"Get me Kuramochi."
"Yes, Ma'am."
"Kuramochi," a voice said almost instantly, and Palacios heard the crackle of small arms in the background.
"Chiyeko, this is Major Palacios. What's your estimate to contact with the militia's forward positions?"
"Five minutes, max, Ma'am."
"Well, be advised that that contingency you and I discussed vis-а-vis Brigadier Jongdomba may well be in effect."
"Understood, Ma'am." Kuramochi's voice was flatter than it had been, and Palacios smiled without any humor whatsoever.
"Sorry to drop it on you, Lieutenant," she said. "Just remember, you're covered by my orders to you. You do what you have to do; I'll worry about the repercussions afterward."
"Yes, Ma'am. I'll get it done."
"Never doubted it, Chiyeko. Palacios, clear."
"What's that?"
"What's what? Where?" Sergeant Thaktok demanded.

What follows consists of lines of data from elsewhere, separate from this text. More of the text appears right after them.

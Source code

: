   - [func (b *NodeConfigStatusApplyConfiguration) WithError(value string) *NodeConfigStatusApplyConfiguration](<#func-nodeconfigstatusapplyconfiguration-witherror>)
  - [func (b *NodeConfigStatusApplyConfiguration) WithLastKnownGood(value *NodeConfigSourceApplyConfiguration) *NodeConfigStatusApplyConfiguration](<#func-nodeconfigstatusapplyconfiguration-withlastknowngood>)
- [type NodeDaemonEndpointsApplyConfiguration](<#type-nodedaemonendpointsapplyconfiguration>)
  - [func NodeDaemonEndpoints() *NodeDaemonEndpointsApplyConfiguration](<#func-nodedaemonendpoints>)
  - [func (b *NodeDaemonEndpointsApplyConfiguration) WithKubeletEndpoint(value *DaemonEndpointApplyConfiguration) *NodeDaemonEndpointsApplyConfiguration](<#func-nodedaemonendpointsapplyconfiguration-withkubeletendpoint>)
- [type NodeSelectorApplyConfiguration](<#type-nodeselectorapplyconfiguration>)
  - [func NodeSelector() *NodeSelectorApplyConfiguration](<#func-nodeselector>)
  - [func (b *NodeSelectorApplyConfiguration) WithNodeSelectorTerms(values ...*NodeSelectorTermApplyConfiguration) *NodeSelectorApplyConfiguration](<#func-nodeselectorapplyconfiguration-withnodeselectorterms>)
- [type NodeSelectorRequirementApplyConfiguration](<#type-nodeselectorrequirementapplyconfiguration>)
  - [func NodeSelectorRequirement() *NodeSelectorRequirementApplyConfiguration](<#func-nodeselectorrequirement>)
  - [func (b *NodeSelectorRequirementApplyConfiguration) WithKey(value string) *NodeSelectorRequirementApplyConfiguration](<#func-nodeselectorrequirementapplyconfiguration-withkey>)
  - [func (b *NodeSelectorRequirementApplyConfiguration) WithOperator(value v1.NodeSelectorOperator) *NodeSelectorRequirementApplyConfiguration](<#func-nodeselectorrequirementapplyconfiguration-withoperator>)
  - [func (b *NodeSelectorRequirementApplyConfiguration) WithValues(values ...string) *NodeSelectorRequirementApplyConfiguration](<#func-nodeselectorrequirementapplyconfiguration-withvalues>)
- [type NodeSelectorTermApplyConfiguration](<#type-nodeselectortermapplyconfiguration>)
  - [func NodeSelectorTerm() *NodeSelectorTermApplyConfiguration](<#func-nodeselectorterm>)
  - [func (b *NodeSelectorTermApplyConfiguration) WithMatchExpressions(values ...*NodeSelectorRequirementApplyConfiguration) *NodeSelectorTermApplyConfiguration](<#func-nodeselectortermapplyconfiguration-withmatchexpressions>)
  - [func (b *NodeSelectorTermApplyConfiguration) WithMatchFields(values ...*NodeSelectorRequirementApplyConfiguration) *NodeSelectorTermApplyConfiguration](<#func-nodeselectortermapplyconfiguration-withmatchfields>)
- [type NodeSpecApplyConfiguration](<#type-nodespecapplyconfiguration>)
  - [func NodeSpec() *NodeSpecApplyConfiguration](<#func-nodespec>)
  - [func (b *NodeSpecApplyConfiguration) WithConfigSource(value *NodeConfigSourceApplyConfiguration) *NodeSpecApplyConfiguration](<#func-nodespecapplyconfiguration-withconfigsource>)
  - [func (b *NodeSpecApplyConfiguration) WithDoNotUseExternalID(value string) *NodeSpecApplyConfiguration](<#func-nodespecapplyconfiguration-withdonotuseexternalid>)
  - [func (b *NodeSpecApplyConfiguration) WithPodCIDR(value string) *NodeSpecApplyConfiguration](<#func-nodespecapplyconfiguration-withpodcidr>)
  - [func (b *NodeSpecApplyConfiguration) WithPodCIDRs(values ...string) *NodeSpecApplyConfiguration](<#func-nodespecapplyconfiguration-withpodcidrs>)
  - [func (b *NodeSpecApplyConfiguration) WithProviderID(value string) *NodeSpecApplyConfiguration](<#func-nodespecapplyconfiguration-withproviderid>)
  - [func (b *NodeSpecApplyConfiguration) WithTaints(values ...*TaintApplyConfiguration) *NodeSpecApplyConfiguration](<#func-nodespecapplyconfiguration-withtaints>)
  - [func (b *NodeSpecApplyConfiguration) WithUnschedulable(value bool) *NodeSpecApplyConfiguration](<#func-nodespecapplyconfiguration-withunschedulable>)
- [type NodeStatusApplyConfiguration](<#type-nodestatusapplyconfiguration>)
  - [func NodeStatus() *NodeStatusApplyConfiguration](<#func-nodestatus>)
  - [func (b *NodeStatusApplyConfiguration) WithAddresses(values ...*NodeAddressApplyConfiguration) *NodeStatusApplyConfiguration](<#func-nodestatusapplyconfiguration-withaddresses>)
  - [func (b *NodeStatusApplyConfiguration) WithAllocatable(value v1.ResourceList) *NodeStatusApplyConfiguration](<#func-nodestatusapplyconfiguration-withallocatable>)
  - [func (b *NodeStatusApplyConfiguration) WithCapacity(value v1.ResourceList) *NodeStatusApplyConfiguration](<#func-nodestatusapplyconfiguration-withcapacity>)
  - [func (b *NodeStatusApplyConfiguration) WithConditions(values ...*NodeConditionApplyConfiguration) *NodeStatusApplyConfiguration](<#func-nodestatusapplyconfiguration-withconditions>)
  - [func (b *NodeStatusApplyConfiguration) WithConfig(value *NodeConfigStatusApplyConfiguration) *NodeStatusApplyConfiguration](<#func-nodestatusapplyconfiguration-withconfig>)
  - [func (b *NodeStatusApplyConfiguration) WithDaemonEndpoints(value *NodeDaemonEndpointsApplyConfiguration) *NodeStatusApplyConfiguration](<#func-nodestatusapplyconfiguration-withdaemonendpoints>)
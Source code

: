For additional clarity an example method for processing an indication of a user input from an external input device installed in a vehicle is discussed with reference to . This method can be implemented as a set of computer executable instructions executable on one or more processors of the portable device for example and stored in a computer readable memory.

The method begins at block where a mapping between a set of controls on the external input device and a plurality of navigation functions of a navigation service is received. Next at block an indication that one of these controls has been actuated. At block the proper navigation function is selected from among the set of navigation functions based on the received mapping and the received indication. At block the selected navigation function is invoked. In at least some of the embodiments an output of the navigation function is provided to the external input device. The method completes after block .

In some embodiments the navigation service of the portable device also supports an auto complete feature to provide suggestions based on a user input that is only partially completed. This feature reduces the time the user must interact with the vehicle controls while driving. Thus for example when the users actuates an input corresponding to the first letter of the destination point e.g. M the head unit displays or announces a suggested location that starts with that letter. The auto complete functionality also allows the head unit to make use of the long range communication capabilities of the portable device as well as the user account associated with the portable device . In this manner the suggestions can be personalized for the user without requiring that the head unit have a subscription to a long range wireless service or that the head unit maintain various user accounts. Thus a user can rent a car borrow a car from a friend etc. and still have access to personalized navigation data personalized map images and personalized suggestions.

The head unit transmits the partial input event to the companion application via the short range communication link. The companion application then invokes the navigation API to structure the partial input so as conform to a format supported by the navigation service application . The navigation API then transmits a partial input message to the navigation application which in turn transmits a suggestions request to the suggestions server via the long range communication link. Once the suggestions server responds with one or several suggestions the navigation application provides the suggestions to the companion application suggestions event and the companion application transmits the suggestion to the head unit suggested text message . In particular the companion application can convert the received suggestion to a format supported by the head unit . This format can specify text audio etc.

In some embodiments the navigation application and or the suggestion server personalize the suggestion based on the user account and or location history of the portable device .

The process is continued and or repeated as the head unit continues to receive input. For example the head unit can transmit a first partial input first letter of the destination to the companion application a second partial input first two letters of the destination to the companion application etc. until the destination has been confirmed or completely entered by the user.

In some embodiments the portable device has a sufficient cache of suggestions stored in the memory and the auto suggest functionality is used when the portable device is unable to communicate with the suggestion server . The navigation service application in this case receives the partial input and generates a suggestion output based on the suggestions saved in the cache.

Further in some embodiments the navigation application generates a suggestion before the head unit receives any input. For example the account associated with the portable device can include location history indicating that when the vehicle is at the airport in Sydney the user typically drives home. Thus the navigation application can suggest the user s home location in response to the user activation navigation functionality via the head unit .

"Over there." The militia private sharing the sergeant's hole pointed out into the smoky afternoon. "I saw something move over there."
"What?" Thaktok repeated, peering in the indicated direction. There was enough drifting smoke and dust hanging in the air, especially in the area where the sudden barrage of mortar fire had plowed through the attackers' positions, to restrict visibility badly. It was like a heavy fog, swathing the battered landscape in obscurity. But still, if there were anything out there he should have seen something.
"I don't know what," the private said, exhausted enough-and frightened enough-to sound belligerent. "I just saw some sort of movement and -"
"Holy shit!" Thaktok blurted, flinching back in his hole, as the air seemed to shimmer right in front of him. His bayoneted rifle jerked up in automatic response, but a hand reached out and gripped the barrel, pushing its muzzle back down.
"Let's not have any accidents here, Sergeant," Gregory Hilton said pleasantly as his chameleon camouflage blended out of the background smoke.
Thaktok gawked at him, then twitched as additional Marines began to materialize. The militia sergeant was still trying to come to grips with the apparent wizardry of the Marines' sudden appearance when he found himself face-to-face with a short, slender lieutenant.
"Sergeant … Thaktok," she said, reading his name off of his own breastplate, "I'm Lieutenant Kuramochi. I need someone to direct me to Brigadier Jongdomba's CP."
"Uh," Thaktok said. Then he shook himself. "Yes, Ma'am! Right away."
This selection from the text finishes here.